Dans le délai imparti par le Procureur pour compléter son
courrier, la plaignante a, par lettre du 20 septembre 2011, expliqué que le
problème concernait la succession de sa mère, E.W., décédée le
11 février 2006. Elle a fait valoir que ladite succession n’était toujours pas
réglée, et ce par manque de transparence. Elle a reproché à ses frères
d’avoir détourné de l’argent avant et après la mort de leur mère, faisant
valoir sur ce point que son frère S.W., qui avait été la seule
personne à avoir accès aux comptes de sa mère avant que celle-ci ne soit
mise sous tutelle en 2000, "n’arrivait pas à [lui] rendre des comptes".
Expliquant avoir appris récemment que sa mère aurait acheté deux
appartements à Nyon, sis à l’avenue [...], et non pas un seul, comme elle
le croyait, C.________ a reproché au notaire O.________ des "anomalies"
dans la vente du premier appartement ("9A"), soutenant que celui-ci
aurait été vendu à son insu trois jours avant le décès de sa mère, que le
produit de la vente aurait été encaissé par ses frères et que le notaire
précité aurait manipulé le compte hypothécaire ouvert auprès de la
banque [...], détournant de cette manière plus de 800'000 francs.

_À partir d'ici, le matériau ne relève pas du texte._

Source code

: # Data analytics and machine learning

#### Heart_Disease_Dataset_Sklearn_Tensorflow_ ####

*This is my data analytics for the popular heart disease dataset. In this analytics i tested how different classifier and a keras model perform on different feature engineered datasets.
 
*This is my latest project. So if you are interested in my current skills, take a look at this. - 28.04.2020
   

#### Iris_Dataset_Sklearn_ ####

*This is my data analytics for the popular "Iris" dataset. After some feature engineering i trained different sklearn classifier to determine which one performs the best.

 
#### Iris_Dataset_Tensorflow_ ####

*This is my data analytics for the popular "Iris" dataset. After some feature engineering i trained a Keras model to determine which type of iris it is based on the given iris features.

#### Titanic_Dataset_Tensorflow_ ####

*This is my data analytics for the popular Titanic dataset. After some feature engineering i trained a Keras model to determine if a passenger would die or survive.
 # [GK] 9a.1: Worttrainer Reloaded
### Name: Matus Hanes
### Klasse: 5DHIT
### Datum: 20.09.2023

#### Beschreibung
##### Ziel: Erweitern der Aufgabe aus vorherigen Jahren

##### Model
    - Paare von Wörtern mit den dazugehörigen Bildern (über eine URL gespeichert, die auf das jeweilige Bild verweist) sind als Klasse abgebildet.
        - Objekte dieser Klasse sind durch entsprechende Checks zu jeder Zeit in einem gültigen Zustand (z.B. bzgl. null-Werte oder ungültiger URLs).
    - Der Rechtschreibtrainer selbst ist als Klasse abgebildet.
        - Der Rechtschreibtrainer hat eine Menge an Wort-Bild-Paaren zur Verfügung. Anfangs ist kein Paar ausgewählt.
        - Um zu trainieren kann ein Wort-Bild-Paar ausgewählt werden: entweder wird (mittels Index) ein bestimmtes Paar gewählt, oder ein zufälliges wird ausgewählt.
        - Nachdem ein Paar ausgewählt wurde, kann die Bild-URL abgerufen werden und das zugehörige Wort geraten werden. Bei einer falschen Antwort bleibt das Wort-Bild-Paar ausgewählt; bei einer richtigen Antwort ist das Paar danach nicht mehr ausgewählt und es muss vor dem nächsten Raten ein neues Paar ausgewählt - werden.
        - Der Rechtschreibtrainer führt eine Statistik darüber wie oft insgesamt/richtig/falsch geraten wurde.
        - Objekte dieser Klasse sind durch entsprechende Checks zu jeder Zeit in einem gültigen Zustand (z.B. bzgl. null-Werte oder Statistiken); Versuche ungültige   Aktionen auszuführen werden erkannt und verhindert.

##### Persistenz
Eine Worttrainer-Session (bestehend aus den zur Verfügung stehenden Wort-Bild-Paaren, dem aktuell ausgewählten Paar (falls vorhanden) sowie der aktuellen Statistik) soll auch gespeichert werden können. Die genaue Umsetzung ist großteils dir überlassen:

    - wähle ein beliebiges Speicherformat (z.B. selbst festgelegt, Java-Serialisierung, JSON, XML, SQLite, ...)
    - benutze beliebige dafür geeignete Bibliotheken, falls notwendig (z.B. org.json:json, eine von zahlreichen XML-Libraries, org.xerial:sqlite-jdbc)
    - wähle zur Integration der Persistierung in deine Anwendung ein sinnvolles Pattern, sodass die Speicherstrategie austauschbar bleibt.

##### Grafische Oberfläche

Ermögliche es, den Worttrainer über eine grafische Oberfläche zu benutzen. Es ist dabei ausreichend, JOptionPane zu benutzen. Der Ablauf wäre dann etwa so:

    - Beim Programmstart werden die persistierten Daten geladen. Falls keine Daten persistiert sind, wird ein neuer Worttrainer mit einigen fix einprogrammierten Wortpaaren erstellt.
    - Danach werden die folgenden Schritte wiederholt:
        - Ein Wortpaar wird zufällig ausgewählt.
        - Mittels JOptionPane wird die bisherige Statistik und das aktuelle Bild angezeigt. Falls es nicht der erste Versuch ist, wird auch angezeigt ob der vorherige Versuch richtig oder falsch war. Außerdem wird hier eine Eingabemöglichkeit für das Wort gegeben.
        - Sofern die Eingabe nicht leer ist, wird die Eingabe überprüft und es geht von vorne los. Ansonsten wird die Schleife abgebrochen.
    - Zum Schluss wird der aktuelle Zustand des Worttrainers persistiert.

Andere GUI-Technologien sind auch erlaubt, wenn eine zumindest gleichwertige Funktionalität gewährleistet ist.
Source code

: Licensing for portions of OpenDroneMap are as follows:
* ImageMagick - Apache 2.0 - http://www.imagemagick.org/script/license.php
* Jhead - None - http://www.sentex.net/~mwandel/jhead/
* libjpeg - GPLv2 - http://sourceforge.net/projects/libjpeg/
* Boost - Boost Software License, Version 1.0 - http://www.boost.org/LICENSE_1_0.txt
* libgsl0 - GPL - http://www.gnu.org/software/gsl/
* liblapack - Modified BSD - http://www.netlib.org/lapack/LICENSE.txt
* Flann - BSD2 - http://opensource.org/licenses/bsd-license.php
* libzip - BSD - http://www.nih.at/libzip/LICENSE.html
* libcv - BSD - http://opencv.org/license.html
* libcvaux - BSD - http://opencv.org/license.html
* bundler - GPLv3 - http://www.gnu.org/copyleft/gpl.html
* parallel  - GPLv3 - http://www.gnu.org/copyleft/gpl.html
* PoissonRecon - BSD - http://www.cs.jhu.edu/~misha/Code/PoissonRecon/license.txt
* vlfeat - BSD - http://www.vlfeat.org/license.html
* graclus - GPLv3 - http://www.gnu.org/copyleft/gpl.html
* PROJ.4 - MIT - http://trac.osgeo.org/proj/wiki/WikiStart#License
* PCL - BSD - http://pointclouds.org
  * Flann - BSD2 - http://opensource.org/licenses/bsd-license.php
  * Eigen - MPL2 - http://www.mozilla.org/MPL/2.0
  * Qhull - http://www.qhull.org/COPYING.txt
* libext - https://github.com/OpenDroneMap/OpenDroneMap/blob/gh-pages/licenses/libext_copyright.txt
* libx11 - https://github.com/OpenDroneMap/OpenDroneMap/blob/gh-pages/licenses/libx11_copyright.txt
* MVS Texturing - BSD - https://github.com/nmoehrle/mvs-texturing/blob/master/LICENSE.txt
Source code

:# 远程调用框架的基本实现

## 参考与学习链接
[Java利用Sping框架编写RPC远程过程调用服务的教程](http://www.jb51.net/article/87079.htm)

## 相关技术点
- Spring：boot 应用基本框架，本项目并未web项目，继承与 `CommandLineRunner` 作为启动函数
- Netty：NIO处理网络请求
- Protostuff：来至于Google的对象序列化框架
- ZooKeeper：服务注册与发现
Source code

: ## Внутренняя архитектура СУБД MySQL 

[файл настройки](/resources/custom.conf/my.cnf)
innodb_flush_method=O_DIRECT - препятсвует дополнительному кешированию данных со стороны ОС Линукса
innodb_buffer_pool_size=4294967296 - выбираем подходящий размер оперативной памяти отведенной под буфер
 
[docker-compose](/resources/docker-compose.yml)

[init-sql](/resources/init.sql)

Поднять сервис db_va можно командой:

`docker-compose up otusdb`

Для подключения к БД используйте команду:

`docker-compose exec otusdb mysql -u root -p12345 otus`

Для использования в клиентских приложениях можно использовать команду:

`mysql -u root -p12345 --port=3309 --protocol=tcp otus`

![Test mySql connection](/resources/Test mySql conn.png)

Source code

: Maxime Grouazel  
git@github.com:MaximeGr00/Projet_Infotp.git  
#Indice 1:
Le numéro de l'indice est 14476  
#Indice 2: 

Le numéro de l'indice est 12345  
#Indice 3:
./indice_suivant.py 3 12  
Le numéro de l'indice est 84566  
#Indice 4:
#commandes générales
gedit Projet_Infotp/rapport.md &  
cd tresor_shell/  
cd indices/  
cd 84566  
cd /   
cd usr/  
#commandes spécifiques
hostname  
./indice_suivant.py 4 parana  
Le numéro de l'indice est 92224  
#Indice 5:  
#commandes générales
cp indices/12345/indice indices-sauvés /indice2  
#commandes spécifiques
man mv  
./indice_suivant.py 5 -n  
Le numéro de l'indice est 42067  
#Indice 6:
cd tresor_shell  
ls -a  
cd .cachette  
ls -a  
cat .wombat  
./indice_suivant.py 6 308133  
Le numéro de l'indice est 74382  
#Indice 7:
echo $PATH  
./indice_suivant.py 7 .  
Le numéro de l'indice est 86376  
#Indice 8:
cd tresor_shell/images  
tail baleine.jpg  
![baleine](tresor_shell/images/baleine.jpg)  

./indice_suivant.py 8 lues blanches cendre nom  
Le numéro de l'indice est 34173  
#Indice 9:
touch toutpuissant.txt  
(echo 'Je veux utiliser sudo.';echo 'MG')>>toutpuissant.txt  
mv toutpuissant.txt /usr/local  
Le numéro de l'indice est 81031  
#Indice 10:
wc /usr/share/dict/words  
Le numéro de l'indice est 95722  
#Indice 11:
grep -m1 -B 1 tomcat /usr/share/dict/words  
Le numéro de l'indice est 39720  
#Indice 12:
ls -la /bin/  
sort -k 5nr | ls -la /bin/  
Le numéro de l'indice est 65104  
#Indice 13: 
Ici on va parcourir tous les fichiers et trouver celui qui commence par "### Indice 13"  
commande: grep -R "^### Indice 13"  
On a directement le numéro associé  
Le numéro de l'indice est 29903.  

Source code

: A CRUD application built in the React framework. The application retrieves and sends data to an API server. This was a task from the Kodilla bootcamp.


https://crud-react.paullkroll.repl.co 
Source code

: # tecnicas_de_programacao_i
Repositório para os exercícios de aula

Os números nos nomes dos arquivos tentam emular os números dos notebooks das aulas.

C.________ a encore fait grief au notaire d’avoir fait verser le produit de la
vente du second appartement ("9E"), soit un montant de 600'000 fr., non
pas sur le compte de la succession, mais sur son propre compte.
A l’appui de sa plainte, C.________ a produit plusieurs
documents, qu’elle a complétés par courrier du 29 septembre 2011.
b) Le 4 octobre 2011, le Procureur a informé la plaignante que
les faits dénoncés n’étaient pas constitutifs d’une infraction pénale et que,
sauf avis contraire, il ne donnerait pas suite à la plainte.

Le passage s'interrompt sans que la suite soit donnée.